Di antara penandatangan deklarasi Ennahdha adalah delapan anggota parlemen dan beberapa mantan menteri, termasuk mantan menteri kesehatan Abdellatif Mekki, yang mengatakan dalam sebuah posting Facebook bahwa dia sangat sedih dengan keputusan itu tetapi dia menganggapnya tak terhindarkan.
“Saya tidak punya pilihan,” katanya. “Kita harus menghadapi kudeta demi Tunisia.”
Beberapa pejabat Ennahdha telah menyerukan pengunduran diri pemimpin mereka Rached Ghannouchi, ketua parlemen, karena tanggapan partai terhadap krisis politik.
Ennahdha menegaskan kembali bahwa dia memandang keputusan Saied untuk menangguhkan parlemen dan memecat perdana menteri sebagai “tidak konstitusional”, tetapi mengambil pendekatan damai, meminta presiden untuk membalikkan langkah-langkah tersebut.
Rabeb Aloui, seorang jurnalis lepas di Tunis, mengatakan kepada Al Jazeera bahwa ketegangan di dalam partai telah membara selama beberapa waktu.

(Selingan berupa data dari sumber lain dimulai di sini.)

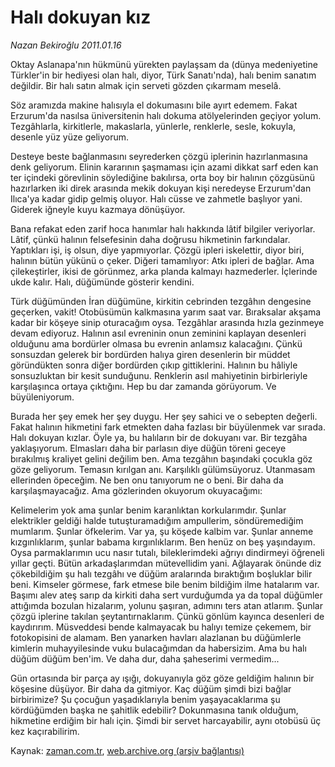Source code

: # Halı dokuyan kız

*Nazan Bekiroğlu 2011.01.16*

<td class="columnist-detail">
<p>Oktay Aslanapa'nın hükmünü yürekten paylaşsam da (dünya medeniyetine Türkler'in bir hediyesi olan halı, diyor, Türk Sanatı'nda), halı benim sanatım değildir. Bir halı satın almak için serveti gözden çıkarmam meselâ.</p>
<p>
<div id="haberMetinDiv">
<p>Söz aramızda makine halısıyla el dokumasını bile ayırt edemem. Fakat Erzurum'da nasılsa üniversitenin halı dokuma atölyelerinden geçiyor yolum. Tezgâhlarla, kirkitlerle, makaslarla, yünlerle, renklerle, sesle, kokuyla, desenle yüz yüze geliyorum.
<p> Desteye beste bağlanmasını seyrederken çözgü iplerinin hazırlanmasına denk geliyorum. Elinin kararının şaşmaması için azami dikkat sarf eden kan ter içindeki görevlinin söylediğine bakılırsa, orta boy bir halının çözgüsünü hazırlarken iki direk arasında mekik dokuyan kişi neredeyse Erzurum'dan Ilıca'ya kadar gidip gelmiş oluyor. Halı cüsse ve zahmetle başlıyor yani. Giderek iğneyle kuyu kazmaya dönüşüyor.
<p> Bana refakat eden zarif hoca hanımlar halı hakkında lâtif bilgiler veriyorlar. Lâtif, çünkü halının felsefesinin daha doğrusu hikmetinin farkındalar. Yaptıkları işi, iş olsun, diye yapmıyorlar. Çözgü ipleri iskelettir, diyor biri, halının bütün yükünü o çeker. Diğeri tamamlıyor: Atkı ipleri de bağlar. Ama çilekeştirler, ikisi de görünmez, arka planda kalmayı hazmederler. İçlerinde ukde kalır. Halı, düğümünde gösterir kendini.
<p> Türk düğümünden İran düğümüne, kirkitin cebrinden tezgâhın dengesine geçerken, vakit! Otobüsümün kalkmasına yarım saat var. Bıraksalar akşama kadar bir köşeye sinip oturacağım oysa. Tezgâhlar arasında hızla gezinmeye devam ediyoruz. Halının asıl evreninin onun zeminini kaplayan desenleri olduğunu ama bordürler olmasa bu evrenin anlamsız kalacağını. Çünkü sonsuzdan gelerek bir bordürden halıya giren desenlerin bir müddet göründükten sonra diğer bordürden çıkıp gittiklerini. Halının bu hâliyle sonsuzluktan bir kesit sunduğunu. Renklerin asıl mahiyetinin birbirleriyle karşılaşınca ortaya çıktığını. Hep bu dar zamanda görüyorum. Ve büyüleniyorum.
<p> Burada her şey emek her şey duygu. Her şey sahici ve o sebepten değerli. Fakat halının hikmetini fark etmekten daha fazlası bir büyülenmek var sırada. Halı dokuyan kızlar. Öyle ya, bu halıların bir de dokuyanı var. Bir tezgâha yaklaşıyorum. Elmasları daha bir parlasın diye düğün töreni geceye bırakılmış kraliyet gelini değilim ben. Ama tezgâhın başındaki çocukla göz göze geliyorum. Temasın kırılgan anı. Karşılıklı gülümsüyoruz. Utanmasam ellerinden öpeceğim. Ne ben onu tanıyorum ne o beni. Bir daha da karşılaşmayacağız. Ama gözlerinden okuyorum okuyacağımı:
<p> Kelimelerim yok ama şunlar benim karanlıktan korkularımdır. Şunlar elektrikler geldiği halde tutuşturamadığım ampullerim, söndüremediğim mumlarım. Şunlar öfkelerim. Var ya, şu köşede kalbim var. Şunlar anneme kızgınlıklarım, şunlar babama kırgınlıklarım. Ben henüz on beş yaşındayım. Oysa parmaklarımın ucu nasır tutalı, bileklerimdeki ağrıyı dindirmeyi öğreneli yıllar geçti. Bütün arkadaşlarımdan mütevellidim yani. Ağlayarak önünde diz çökebildiğim şu halı tezgâhı ve düğüm aralarında bıraktığım boşluklar bilir beni. Kimseler görmese, fark etmese bile benim bildiğim ilme hatalarım var. Başımı alev ateş sarıp da kirkiti daha sert vurduğumda ya da topal düğümler attığımda bozulan hizalarım, yolunu şaşıran, adımını ters atan atlarım. Şunlar çözgü iplerine takılan şeytantırnaklarım. Çünkü gönlüm kayınca desenleri de kaydırırım. Müsveddesi bende kalmayacak bu halıyı temize çekemem, bir fotokopisini de alamam. Ben yanarken havları alazlanan bu düğümlerle kimlerin muhayyilesinde vuku bulacağımdan da habersizim. Ama bu halı düğüm düğüm ben'im. Ve daha dur, daha şaheserimi vermedim...
<p> Gün ortasında bir parça ay ışığı, dokuyanıyla göz göze geldiğim halının bir köşesine düşüyor. Bir daha da gitmiyor. Kaç düğüm şimdi bizi bağlar birbirimize? Şu çocuğun yaşadıklarıyla benim yaşayacaklarıma şu kördüğümden başka ne şahitlik edebilir? Dokunmasına tanık olduğum, hikmetine erdiğim bir halı için. Şimdi bir servet harcayabilir, aynı otobüsü üç kez kaçırabilirim. </p></p></p></p></p></p></p></div>
</p>
<a href="http://web.archive.org/web/20110212045202/mailto:/">
</a></td>

Kaynak: [zaman.com.tr](http://zaman.com.tr/yazar.do?yazino=1079563), [web.archive.org (arşiv bağlantısı)](http://web.archive.org/web/20110212045202/http://www.zaman.com.tr:80/yazar.do?yazino=1079563)
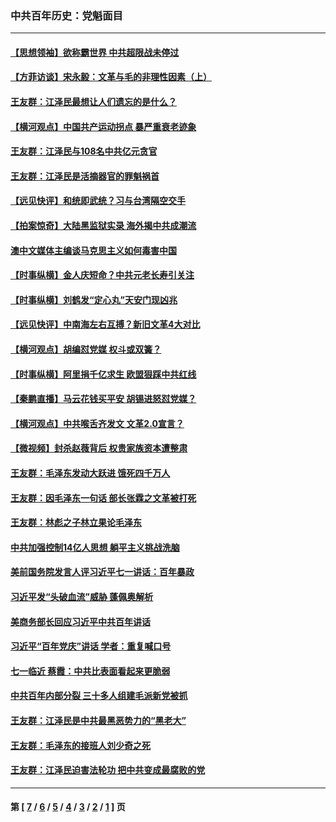 ### 中共百年历史：党魁面目
---
#### [【思想领袖】欲称霸世界 中共超限战未停过](../../pages/nf1176107/n13745142.md?01280430) 
#### [【方菲访谈】宋永毅：文革与毛的非理性因素（上）](../../pages/nf1176107/n13469956.md?01280430) 
#### [王友群：江泽民最想让人们遗忘的是什么？](../../pages/nf1176107/n13408949.md?01280430) 
#### [【横河观点】中国共产运动拐点 暴严重衰老迹象](../../pages/nf1176107/n13388333.md?01280430) 
#### [王友群：江泽民与108名中共亿元贪官](../../pages/nf1176107/n13352358.md?01280430) 
#### [王友群：江泽民是活摘器官的罪魁祸首](../../pages/nf1176107/n13336903.md?01280430) 
#### [【远见快评】和统即武统？习与台湾隔空交手](../../pages/nf1176107/n13297739.md?01280430) 
#### [【拍案惊奇】大陆黑监狱实录 海外揭中共成潮流](../../pages/nf1176107/n13288853.md?01280430) 
#### [澳中文媒体主编谈马克思主义如何毒害中国](../../pages/nf1176107/n13257387.md?01280430) 
#### [【时事纵横】金人庆短命？中共元老长寿引关注](../../pages/nf1176107/n13217934.md?01280430) 
#### [【时事纵横】刘鹤发“定心丸”天安门现凶兆](../../pages/nf1176107/n13215416.md?01280430) 
#### [【远见快评】中南海左右互搏？新旧文革4大对比](../../pages/nf1176107/n13214745.md?01280430) 
#### [【横河观点】胡编怼党媒 权斗或双簧？](../../pages/nf1176107/n13210864.md?01280430) 
#### [【时事纵横】阿里捐千亿求生 欧盟狠踩中共红线](../../pages/nf1176107/n13206431.md?01280430) 
#### [【秦鹏直播】马云花钱买平安 胡锡进怒怼党媒？](../../pages/nf1176107/n13206392.md?01280430) 
#### [【横河观点】中共喉舌齐发文 文革2.0宣言？](../../pages/nf1176107/n13201248.md?01280430) 
#### [【微视频】封杀赵薇背后 权贵家族资本遭整肃](../../pages/nf1176107/n13197798.md?01280430) 
#### [王友群：毛泽东发动大跃进 饿死四千万人](../../pages/nf1176107/n13177158.md?01280430) 
#### [王友群：因毛泽东一句话 部长张霖之文革被打死](../../pages/nf1176107/n13161711.md?01280430) 
#### [王友群：林彪之子林立果论毛泽东](../../pages/nf1176107/n13128622.md?01280430) 
#### [中共加强控制14亿人思想 躺平主义挑战洗脑](../../pages/nf1176107/n13094299.md?01280430) 
#### [美前国务院发言人评习近平七一讲话：百年暴政](../../pages/nf1176107/n13066986.md?01280430) 
#### [习近平发“头破血流”威胁 蓬佩奥解析](../../pages/nf1176107/n13063604.md?01280430) 
#### [美商务部长回应习近平中共百年讲话](../../pages/nf1176107/n13062903.md?01280430) 
#### [习近平“百年党庆”讲话 学者：重复喊口号](../../pages/nf1176107/n13061411.md?01280430) 
#### [七一临近 蔡霞：中共比表面看起来更脆弱](../../pages/nf1176107/n13056418.md?01280430) 
#### [中共百年内部分裂 三十多人组建毛派新党被抓](../../pages/nf1176107/n13044023.md?01280430) 
#### [王友群：江泽民是中共最黑恶势力的“黑老大”](../../pages/nf1176107/n13022180.md?01280430) 
#### [王友群：毛泽东的接班人刘少奇之死](../../pages/nf1176107/n12991772.md?01280430) 
#### [王友群：江泽民迫害法轮功 把中共变成最腐败的党](../../pages/nf1176107/n12947347.md?01280430) 

---
#### 第 [ [7](./7.md?01280430) / [6](./6.md?01280430) / [5](./5.md?01280430) / [4](./4.md?01280430) / [3](./3.md?01280430) / [2](./2.md?01280430) / [1](./1.md?01280430) ] 页
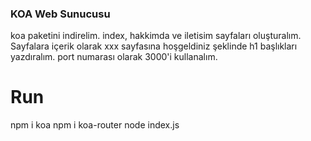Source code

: ### KOA Web Sunucusu

koa paketini indirelim.
index, hakkimda ve iletisim sayfaları oluşturalım.
Sayfalara içerik olarak xxx sayfasına hoşgeldiniz şeklinde h1 başlıkları yazdıralım.
port numarası olarak 3000'i kullanalım.
 # Run
 npm i koa
 npm i koa-router
 node index.js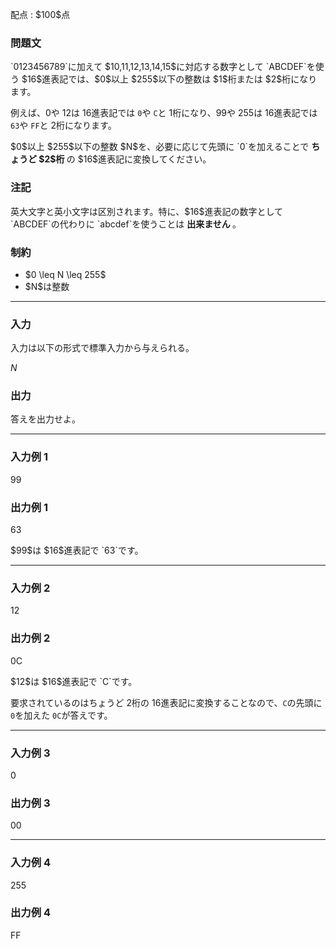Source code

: 
<div>

<span>

<span>

<p>
配点 : $100$点
</p>

<div>

<section>

### **問題文**

<p>
`0123456789`に加えて $10,11,12,13,14,15$に対応する数字として `ABCDEF`を使う $16$進表記では、$0$以上 $255$以下の整数は $1$桁または $2$桁になります。

例えば、$0$や $12$は $16$進表記では `0`や `C`と $1$桁になり、$99$や $255$は $16$進表記では `63`や `FF`と $2$桁になります。  
</p>

<p>
$0$以上 $255$以下の整数 $N$を、必要に応じて先頭に `0`を加えることで
<strong>
ちょうど $2$桁
</strong>
の $16$進表記に変換してください。
</p>

</section>

</div>

<div>

<section>

### **注記**

<p>
英大文字と英小文字は区別されます。特に、$16$進表記の数字として `ABCDEF`の代わりに `abcdef`を使うことは
<strong>
出来ません
</strong>
。
</p>

</section>

</div>

<div>

<section>

### **制約**

<ul>

<li>
$0 \leq N \leq 255$
</li>

<li>
$N$は整数
</li>

</ul>

</section>

</div>

---

<div>

<div>

<section>

### **入力**

<p>
入力は以下の形式で標準入力から与えられる。
</p>

<div>

$N$
</div>

</section>

</div>

<div>

<section>

### **出力**

<p>
答えを出力せよ。
</p>

</section>

</div>

</div>

---

<div>

<section>

### **入力例 1**

<div>

99

</div>

</section>

</div>

<div>

<section>

### **出力例 1**

<div>

63

</div>

<p>
$99$は $16$進表記で `63`です。
</p>

</section>

</div>

---

<div>

<section>

### **入力例 2**

<div>

12

</div>

</section>

</div>

<div>

<section>

### **出力例 2**

<div>

0C

</div>

<p>
$12$は $16$進表記で `C`です。

要求されているのはちょうど $2$桁の $16$進表記に変換することなので、`C`の先頭に `0`を加えた `0C`が答えです。
</p>

</section>

</div>

---

<div>

<section>

### **入力例 3**

<div>

0

</div>

</section>

</div>

<div>

<section>

### **出力例 3**

<div>

00

</div>

</section>

</div>

---

<div>

<section>

### **入力例 4**

<div>

255

</div>

</section>

</div>

<div>

<section>

### **出力例 4**

<div>

FF

</div>

</section>

</div>

</span>

</span>

</div>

Pada September 2020, 100 anggota Ennahdha menentang pencalonan Ghannouchi untuk masa jabatan ketiga sebagai ketua partai, yang telah ia dominasi sejak 1991.
“Saya pikir ini adalah krisis terbesar yang dialami partai Ennahdha,” kata Aloui, mengacu pada pengunduran diri hari Sabtu.
“Sudah diperkirakan sejak awal ketegangan setahun yang lalu,” kata Aloui, menambahkan, bagaimanapun, skala pemberontakan telah mengejutkan banyak pengamat.
Ennahdha adalah partai paling kuat di Tunisia sejak revolusi 2011, memainkan peran dalam mendukung pemerintah koalisi berturut-turut.
Pada hari-hari setelah 25 Juli, Ghannouchi meminta anggota parlemen dan pendukungnya untuk mengatur aksi duduk di depan parlemen untuk mengecam “kudeta” presiden. Dia kemudian pindah ke posisi penahanan daripada oposisi, setelah jumlah pemilih lebih rendah dari yang diharapkan.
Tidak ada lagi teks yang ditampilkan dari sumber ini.